While FLSA legal complaints involving firefighters, police officers, and EMS workers may seem the norm today, this complaint presents an additional allegation that is not very common. According to Lang’s complaint, the Department of Labor (DOL) investigated DCEMS’s pay practices in 2017 and determined the county violated several provisions of the FLSA. In particular, DCEMS misclassified EMTs as §207(k) firefighters and as a result failed to pay EMTs overtime for all hours worked over 40 every 7 days. The DOL determined current and former DCEMS EMTs were owed more than $225,000 in back overtime wages from the period between January of 2015 and January of 2017.
According to the DOL report, which is attached to Lang’s complaint, Duplin County officials admitted to DOL investigators that the EMTs in question did not qualify for the §207(k) partial exemption for firefighters. However, county officials disputed the method of calculating back overtime wages owed as a result of the misclassification.
Here are some relevant portions from the complaint:
- Pursuant to the FLSA, 29 U.S.C. § 207, employers must pay non-exempt employees at a rate of one and one-half (1.5) times their regular rate of pay, for all hours worked over forty (40) in a single workweek.
- At all relevant times, Named and Putative Plaintiffs were non-exempt, covered employees pursuant to the FLSA.
- In addition to Defendant explicitly conceding to the USDOL that it had misclassified Named and Putative Plaintiffs as exempt from the FLSA, no exemption under the FLSA applies to Named and Putative Plaintiffs.
- Named and Putative Plaintiffs do not qualify as exempt under § 207(k) since they were not trained in fire suppression, did not did not have the legal authority or responsibility to engage in fire suppression, were not employed by a fire department of a municipality, were not engaged in the prevention, control, and extinguishment of fires, were not empowered to enforce laws designed to maintain public peace and order, did not have the power to arrest, and did not receive training as to self-defense, firearm proficiency, criminal and civil principles, or law enforcement techniques.
- Named and Putative Plaintiffs’ duties were exclusively paramedical in nature.
- As a result of misclassifying Named and Putative Plaintiffs as exempt from the FLSA, Defendant failed to compensate Named and Putative Plaintiffs the rate of one and one-half (1.5) times their regular hourly rate each workweek, for hours worked over forty (40) in a workweek, in violation of 29 U.S.C. § 207.
- Named and Putative Plaintiffs are entitled to back wages at a rate of at least one and one-half (1.5) times their regular rate of pay.

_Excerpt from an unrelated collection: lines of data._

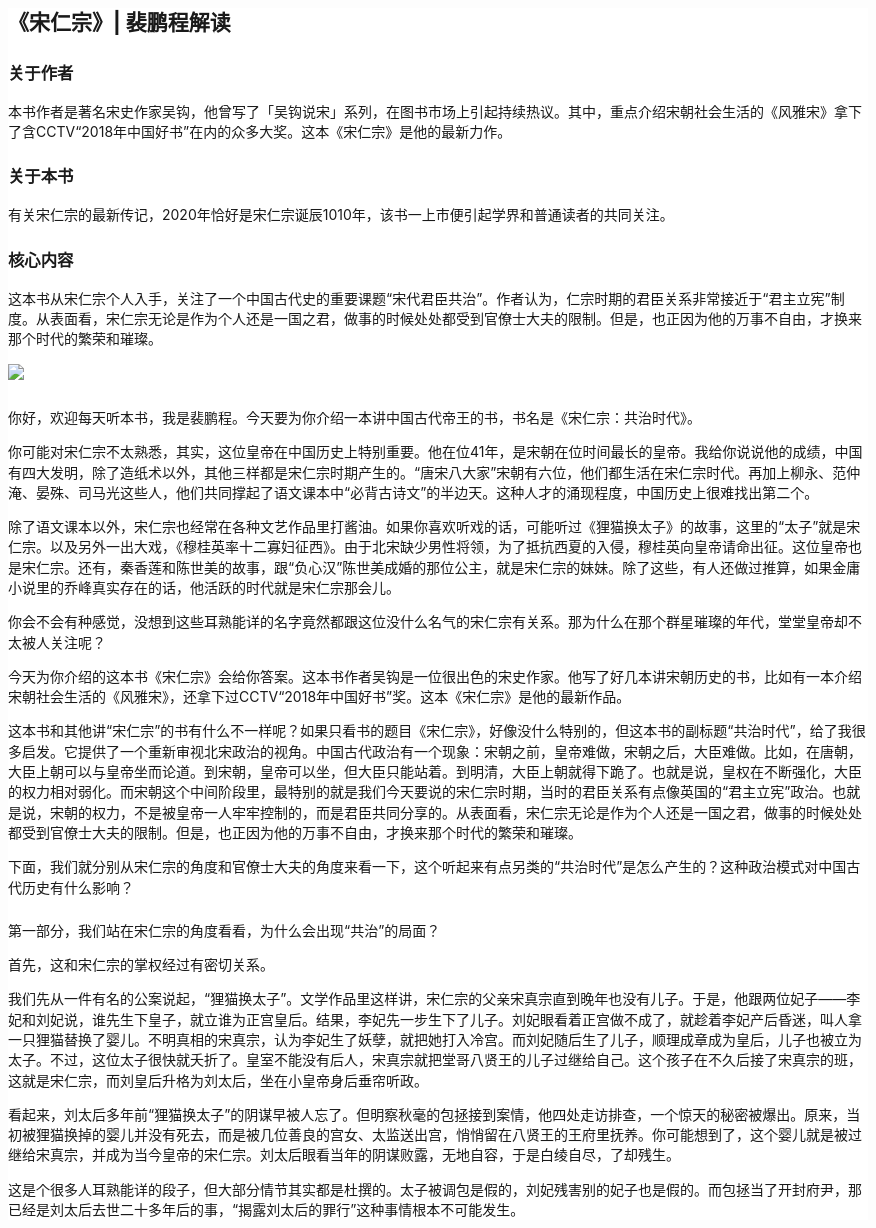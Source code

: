 ## 《宋仁宗》| 裴鹏程解读

### 关于作者

本书作者是著名宋史作家吴钩，他曾写了「吴钩说宋」系列，在图书市场上引起持续热议。其中，重点介绍宋朝社会生活的《风雅宋》拿下了含CCTV“2018年中国好书”在内的众多大奖。这本《宋仁宗》是他的最新力作。

### 关于本书

有关宋仁宗的最新传记，2020年恰好是宋仁宗诞辰1010年，该书一上市便引起学界和普通读者的共同关注。

### 核心内容

这本书从宋仁宗个人入手，关注了一个中国古代史的重要课题“宋代君臣共治”。作者认为，仁宗时期的君臣关系非常接近于“君主立宪”制度。从表面看，宋仁宗无论是作为个人还是一国之君，做事的时候处处都受到官僚士大夫的限制。但是，也正因为他的万事不自由，才换来那个时代的繁荣和璀璨。

<img  src="https://piccdn3.umiwi.com/img/202005/22/202005221716541027034229.jpg" width="1771"/>

###   



你好，欢迎每天听本书，我是裴鹏程。今天要为你介绍一本讲中国古代帝王的书，书名是《宋仁宗：共治时代》。

你可能对宋仁宗不太熟悉，其实，这位皇帝在中国历史上特别重要。他在位41年，是宋朝在位时间最长的皇帝。我给你说说他的成绩，中国有四大发明，除了造纸术以外，其他三样都是宋仁宗时期产生的。“唐宋八大家”宋朝有六位，他们都生活在宋仁宗时代。再加上柳永、范仲淹、晏殊、司马光这些人，他们共同撑起了语文课本中“必背古诗文”的半边天。这种人才的涌现程度，中国历史上很难找出第二个。

除了语文课本以外，宋仁宗也经常在各种文艺作品里打酱油。如果你喜欢听戏的话，可能听过《狸猫换太子》的故事，这里的“太子”就是宋仁宗。以及另外一出大戏，《穆桂英率十二寡妇征西》。由于北宋缺少男性将领，为了抵抗西夏的入侵，穆桂英向皇帝请命出征。这位皇帝也是宋仁宗。还有，秦香莲和陈世美的故事，跟“负心汉”陈世美成婚的那位公主，就是宋仁宗的妹妹。除了这些，有人还做过推算，如果金庸小说里的乔峰真实存在的话，他活跃的时代就是宋仁宗那会儿。

你会不会有种感觉，没想到这些耳熟能详的名字竟然都跟这位没什么名气的宋仁宗有关系。那为什么在那个群星璀璨的年代，堂堂皇帝却不太被人关注呢？

今天为你介绍的这本书《宋仁宗》会给你答案。这本书作者吴钩是一位很出色的宋史作家。他写了好几本讲宋朝历史的书，比如有一本介绍宋朝社会生活的《风雅宋》，还拿下过CCTV“2018年中国好书”奖。这本《宋仁宗》是他的最新作品。

这本书和其他讲“宋仁宗”的书有什么不一样呢？如果只看书的题目《宋仁宗》，好像没什么特别的，但这本书的副标题“共治时代”，给了我很多启发。它提供了一个重新审视北宋政治的视角。中国古代政治有一个现象：宋朝之前，皇帝难做，宋朝之后，大臣难做。比如，在唐朝，大臣上朝可以与皇帝坐而论道。到宋朝，皇帝可以坐，但大臣只能站着。到明清，大臣上朝就得下跪了。也就是说，皇权在不断强化，大臣的权力相对弱化。而宋朝这个中间阶段里，最特别的就是我们今天要说的宋仁宗时期，当时的君臣关系有点像英国的“君主立宪”政治。也就是说，宋朝的权力，不是被皇帝一人牢牢控制的，而是君臣共同分享的。从表面看，宋仁宗无论是作为个人还是一国之君，做事的时候处处都受到官僚士大夫的限制。但是，也正因为他的万事不自由，才换来那个时代的繁荣和璀璨。

下面，我们就分别从宋仁宗的角度和官僚士大夫的角度来看一下，这个听起来有点另类的“共治时代”是怎么产生的？这种政治模式对中国古代历史有什么影响？

###   



第一部分，我们站在宋仁宗的角度看看，为什么会出现“共治”的局面？

首先，这和宋仁宗的掌权经过有密切关系。

我们先从一件有名的公案说起，“狸猫换太子”。文学作品里这样讲，宋仁宗的父亲宋真宗直到晚年也没有儿子。于是，他跟两位妃子——李妃和刘妃说，谁先生下皇子，就立谁为正宫皇后。结果，李妃先一步生下了儿子。刘妃眼看着正宫做不成了，就趁着李妃产后昏迷，叫人拿一只狸猫替换了婴儿。不明真相的宋真宗，认为李妃生了妖孽，就把她打入冷宫。而刘妃随后生了儿子，顺理成章成为皇后，儿子也被立为太子。不过，这位太子很快就夭折了。皇室不能没有后人，宋真宗就把堂哥八贤王的儿子过继给自己。这个孩子在不久后接了宋真宗的班，这就是宋仁宗，而刘皇后升格为刘太后，坐在小皇帝身后垂帘听政。

看起来，刘太后多年前“狸猫换太子”的阴谋早被人忘了。但明察秋毫的包拯接到案情，他四处走访排查，一个惊天的秘密被爆出。原来，当初被狸猫换掉的婴儿并没有死去，而是被几位善良的宫女、太监送出宫，悄悄留在八贤王的王府里抚养。你可能想到了，这个婴儿就是被过继给宋真宗，并成为当今皇帝的宋仁宗。刘太后眼看当年的阴谋败露，无地自容，于是白绫自尽，了却残生。

这是个很多人耳熟能详的段子，但大部分情节其实都是杜撰的。太子被调包是假的，刘妃残害别的妃子也是假的。而包拯当了开封府尹，那已经是刘太后去世二十多年后的事，“揭露刘太后的罪行”这种事情根本不可能发生。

- Defendant’s misclassification of Named and Putative Plaintiffs is in direct contrast to the express language of the FLSA, and Defendant refused to correct its practices even upon the USDOL’s findings and recommendations, and Defendant’s concession, that Named and Putative Plaintiffs were misclassified. Accordingly, Defendant is unable to defend their failure to pay overtime wages as having been done in good faith, entitling Named and Putative Plaintiffs to liquidated damages under 29 U.S.C. § 216(b).

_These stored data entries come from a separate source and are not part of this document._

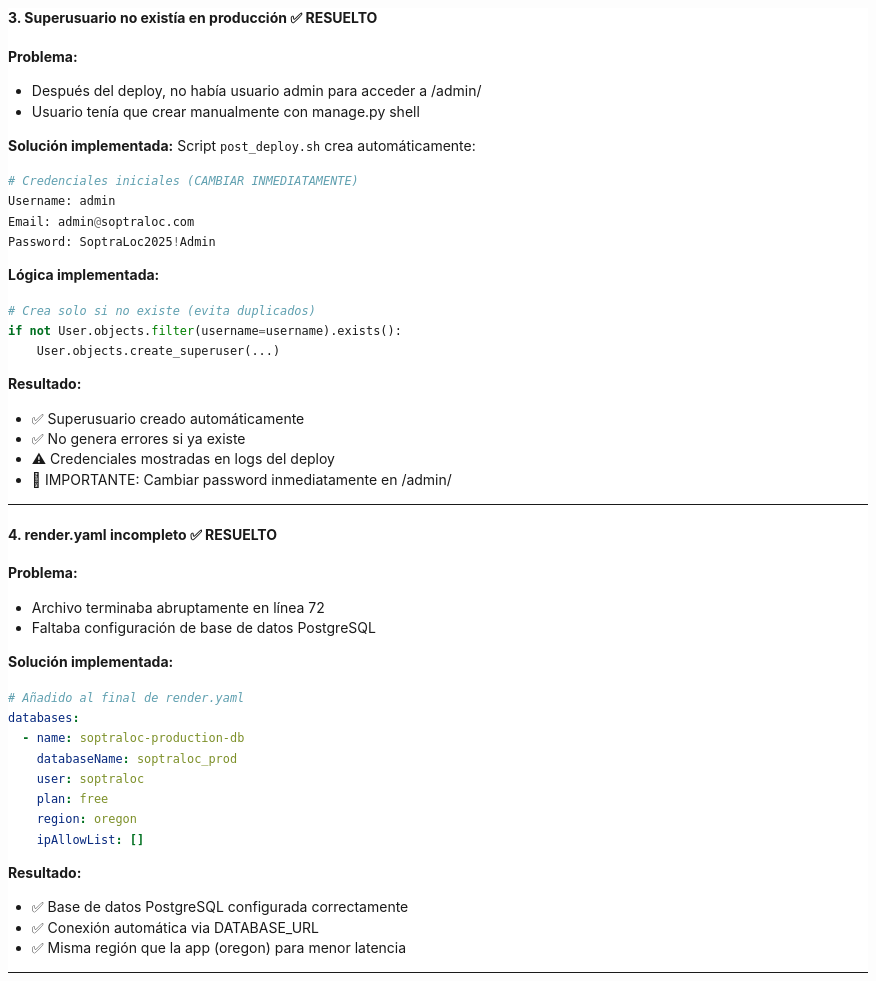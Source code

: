
#### 3. **Superusuario no existía en producción** ✅ RESUELTO

**Problema:**
- Después del deploy, no había usuario admin para acceder a /admin/
- Usuario tenía que crear manualmente con manage.py shell

**Solución implementada:**
Script `post_deploy.sh` crea automáticamente:

```python
# Credenciales iniciales (CAMBIAR INMEDIATAMENTE)
Username: admin
Email: admin@soptraloc.com
Password: SoptraLoc2025!Admin
```

**Lógica implementada:**
```python
# Crea solo si no existe (evita duplicados)
if not User.objects.filter(username=username).exists():
    User.objects.create_superuser(...)
```

**Resultado:**
- ✅ Superusuario creado automáticamente
- ✅ No genera errores si ya existe
- ⚠️ Credenciales mostradas en logs del deploy
- 🔐 IMPORTANTE: Cambiar password inmediatamente en /admin/

---

#### 4. **render.yaml incompleto** ✅ RESUELTO

**Problema:**
- Archivo terminaba abruptamente en línea 72
- Faltaba configuración de base de datos PostgreSQL

**Solución implementada:**
```yaml
# Añadido al final de render.yaml
databases:
  - name: soptraloc-production-db
    databaseName: soptraloc_prod
    user: soptraloc
    plan: free
    region: oregon
    ipAllowList: []
```

**Resultado:**
- ✅ Base de datos PostgreSQL configurada correctamente
- ✅ Conexión automática via DATABASE_URL
- ✅ Misma región que la app (oregon) para menor latencia

---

- The foregoing conduct, as alleged above, constitutes willful violations of the FLSA within the meaning of 29 U.S.C. § 255(a), permitting the recovery of unpaid minimum wages for up to three (3) years, rather than two (2) years.
- As such, Named and Putative Plaintiffs seek to recover from Defendant the following damages:
- Overtime wages due;
- Liquidated damages in an equal amount;
- Reasonable attorneys’ fees and costs; and
- All other legal and equitable relief as the Court deems just and proper.

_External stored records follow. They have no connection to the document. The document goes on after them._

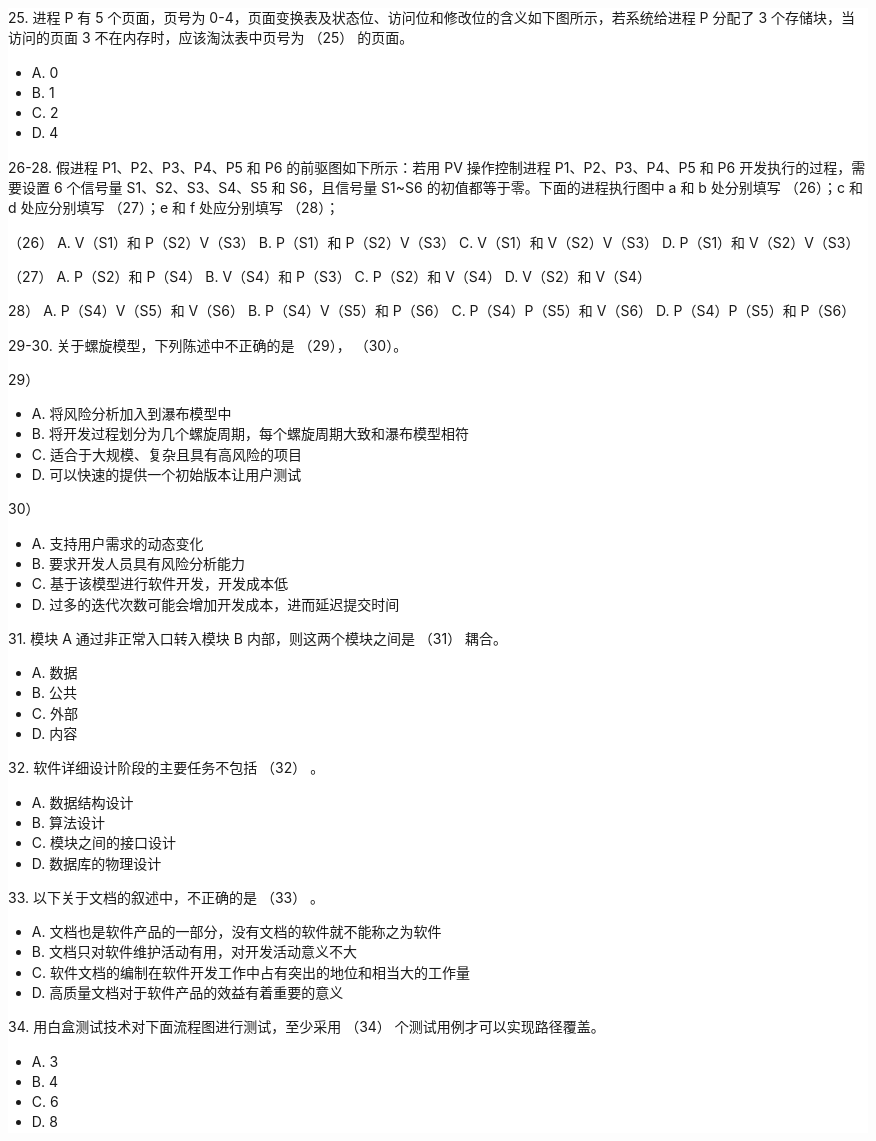 25\. 进程 P 有 5 个页面，页号为 0-4，页面变换表及状态位、访问位和修改位的含义如下图所示，若系统给进程 P 分配了 3 个存储块，当访问的页面 3 不在内存时，应该淘汰表中页号为 （25） 的页面。

* A. 0
* B. 1
* C. 2
* D. 4

26-28\. 假进程 P1、P2、P3、P4、P5 和 P6 的前驱图如下所示：若用 PV 操作控制进程 P1、P2、P3、P4、P5 和 P6 开发执行的过程，需要设置 6 个信号量 S1、S2、S3、S4、S5 和 S6，且信号量 S1~S6 的初值都等于零。下面的进程执行图中 a 和 b 处分别填写 （26）；c 和 d 处应分别填写 （27）；e 和 f 处应分别填写 （28）；

（26） 
A. V（S1）和 P（S2）V（S3） B. P（S1）和 P（S2）V（S3） C. V（S1）和 V（S2）V（S3） D. P（S1）和 V（S2）V（S3）

（27） 
A. P（S2）和 P（S4） B. V（S4）和 P（S3） C. P（S2）和 V（S4） D. V（S2）和 V（S4）

28） 
A. P（S4）V（S5）和 V（S6） B. P（S4）V（S5）和 P（S6） C. P（S4）P（S5）和 V（S6） D. P（S4）P（S5）和 P（S6）

29-30\. 关于螺旋模型，下列陈述中不正确的是 （29）， （30）。

29） 
* A. 将风险分析加入到瀑布模型中
* B. 将开发过程划分为几个螺旋周期，每个螺旋周期大致和瀑布模型相符
* C. 适合于大规模、复杂且具有高风险的项目
* D. 可以快速的提供一个初始版本让用户测试

30） 
* A. 支持用户需求的动态变化
* B. 要求开发人员具有风险分析能力
* C. 基于该模型进行软件开发，开发成本低
* D. 过多的迭代次数可能会增加开发成本，进而延迟提交时间

31\. 模块 A 通过非正常入口转入模块 B 内部，则这两个模块之间是 （31） 耦合。

* A. 数据
* B. 公共
* C. 外部
* D. 内容

32\. 软件详细设计阶段的主要任务不包括 （32） 。

* A. 数据结构设计
* B. 算法设计
* C. 模块之间的接口设计
* D. 数据库的物理设计

33\. 以下关于文档的叙述中，不正确的是 （33） 。

* A. 文档也是软件产品的一部分，没有文档的软件就不能称之为软件
* B. 文档只对软件维护活动有用，对开发活动意义不大
* C. 软件文档的编制在软件开发工作中占有突出的地位和相当大的工作量
* D. 高质量文档对于软件产品的效益有着重要的意义

34\. 用白盒测试技术对下面流程图进行测试，至少采用 （34） 个测试用例才可以实现路径覆盖。

* A. 3
* B. 4
* C. 6
* D. 8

Whether Lang’s allegations are proven true is yet to be known, however it will be interesting to watch this case develop. In particular, what if any fiscal implications may flow from the county’s refusal to comply with the findings of the DOL investigation and pay approximately $225,000 in back wages. Very often the legal costs involved in FLSA litigation easily outpace back wages, court costs, and interest combined.
BTW, if Lang’s claims are proven, the county will most likely be paying for his lawyer, as well as its own. . .plus back wages, liquidated damages, court costs, and maybe even interest. . . We will keep you posted.